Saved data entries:

▶

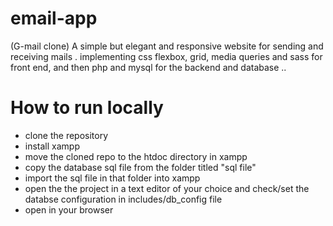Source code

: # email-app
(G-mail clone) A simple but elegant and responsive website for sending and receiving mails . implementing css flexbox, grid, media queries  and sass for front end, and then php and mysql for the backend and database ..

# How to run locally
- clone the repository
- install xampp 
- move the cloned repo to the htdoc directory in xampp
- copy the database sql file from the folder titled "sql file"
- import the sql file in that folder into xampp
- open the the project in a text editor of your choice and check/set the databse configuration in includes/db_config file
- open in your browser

◀

An exact copy of the entries above is required; pictures are not part of it.

Source code

: # email-app
(G-mail clone) A simple but elegant and responsive website for sending and receiving mails . implementing css flexbox, grid, media queries  and sass for front end, and then php and mysql for the backend and database ..

# How to run locally
- clone the repository
- install xampp 
- move the cloned repo to the htdoc directory in xampp
- copy the database sql file from the folder titled "sql file"
- import the sql file in that folder into xampp
- open the the project in a text editor of your choice and check/set the databse configuration in includes/db_config file
- open in your browser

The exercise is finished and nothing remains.